Exercise description: Instruction for the entries that follow: retype exactly the lines from the line with "4. Solve the" to the line with "8. If n(A) = 60, n(B)", both included, and omit all others.

Source material:
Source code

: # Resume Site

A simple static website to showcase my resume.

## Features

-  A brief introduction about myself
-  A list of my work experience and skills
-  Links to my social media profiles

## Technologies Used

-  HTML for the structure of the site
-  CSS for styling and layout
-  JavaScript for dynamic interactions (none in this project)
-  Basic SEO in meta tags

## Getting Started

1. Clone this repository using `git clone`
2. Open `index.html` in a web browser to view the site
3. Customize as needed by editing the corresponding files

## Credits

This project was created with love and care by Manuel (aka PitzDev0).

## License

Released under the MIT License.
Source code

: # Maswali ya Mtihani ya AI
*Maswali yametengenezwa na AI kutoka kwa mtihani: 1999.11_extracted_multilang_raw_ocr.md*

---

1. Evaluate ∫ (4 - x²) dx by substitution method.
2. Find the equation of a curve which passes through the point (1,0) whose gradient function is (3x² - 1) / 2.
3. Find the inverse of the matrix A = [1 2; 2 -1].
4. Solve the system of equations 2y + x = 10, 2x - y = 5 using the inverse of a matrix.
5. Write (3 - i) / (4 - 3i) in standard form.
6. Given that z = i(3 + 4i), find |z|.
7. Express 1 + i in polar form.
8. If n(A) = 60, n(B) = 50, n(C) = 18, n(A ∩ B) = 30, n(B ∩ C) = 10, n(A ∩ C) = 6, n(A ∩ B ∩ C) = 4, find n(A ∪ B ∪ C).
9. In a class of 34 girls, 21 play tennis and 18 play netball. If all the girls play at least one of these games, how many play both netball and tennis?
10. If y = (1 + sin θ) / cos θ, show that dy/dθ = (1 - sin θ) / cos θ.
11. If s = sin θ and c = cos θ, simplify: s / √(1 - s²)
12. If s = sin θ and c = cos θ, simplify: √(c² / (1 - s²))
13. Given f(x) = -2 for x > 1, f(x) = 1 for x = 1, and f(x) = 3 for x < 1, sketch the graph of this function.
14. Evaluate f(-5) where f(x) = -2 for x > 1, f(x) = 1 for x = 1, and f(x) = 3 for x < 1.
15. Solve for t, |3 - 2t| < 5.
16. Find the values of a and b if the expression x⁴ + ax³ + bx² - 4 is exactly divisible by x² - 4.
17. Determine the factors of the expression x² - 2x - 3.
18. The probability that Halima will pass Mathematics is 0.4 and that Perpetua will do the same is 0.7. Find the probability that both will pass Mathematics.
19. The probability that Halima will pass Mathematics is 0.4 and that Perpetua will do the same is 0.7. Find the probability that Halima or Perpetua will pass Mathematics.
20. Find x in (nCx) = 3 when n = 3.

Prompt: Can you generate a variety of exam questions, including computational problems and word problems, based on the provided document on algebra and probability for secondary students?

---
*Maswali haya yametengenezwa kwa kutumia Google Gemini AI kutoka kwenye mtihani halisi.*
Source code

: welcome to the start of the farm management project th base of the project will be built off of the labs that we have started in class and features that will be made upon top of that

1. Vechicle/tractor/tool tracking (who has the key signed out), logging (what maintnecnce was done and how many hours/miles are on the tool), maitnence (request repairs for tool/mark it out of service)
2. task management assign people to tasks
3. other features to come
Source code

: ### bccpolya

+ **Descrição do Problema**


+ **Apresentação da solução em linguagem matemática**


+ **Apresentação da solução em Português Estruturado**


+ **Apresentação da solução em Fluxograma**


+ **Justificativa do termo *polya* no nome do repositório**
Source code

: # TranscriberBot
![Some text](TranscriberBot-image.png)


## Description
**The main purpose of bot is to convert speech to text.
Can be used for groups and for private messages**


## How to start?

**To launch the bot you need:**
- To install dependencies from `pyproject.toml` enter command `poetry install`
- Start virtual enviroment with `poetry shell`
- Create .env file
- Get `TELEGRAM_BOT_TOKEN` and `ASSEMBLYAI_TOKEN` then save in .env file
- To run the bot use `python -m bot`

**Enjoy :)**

Answer space:
4. Solve the system of equations 2y + x = 10, 2x - y = 5 using the inverse of a matrix.
5. Write (3 - i) / (4 - 3i) in standard form.
6. Given that z = i(3 + 4i), find |z|.
7. Express 1 + i in polar form.
8. If n(A) = 60, n(B) = 50, n(C) = 18, n(A ∩ B) = 30, n(B ∩ C) = 10, n(A ∩ C) = 6, n(A ∩ B ∩ C) = 4, find n(A ∪ B ∪ C).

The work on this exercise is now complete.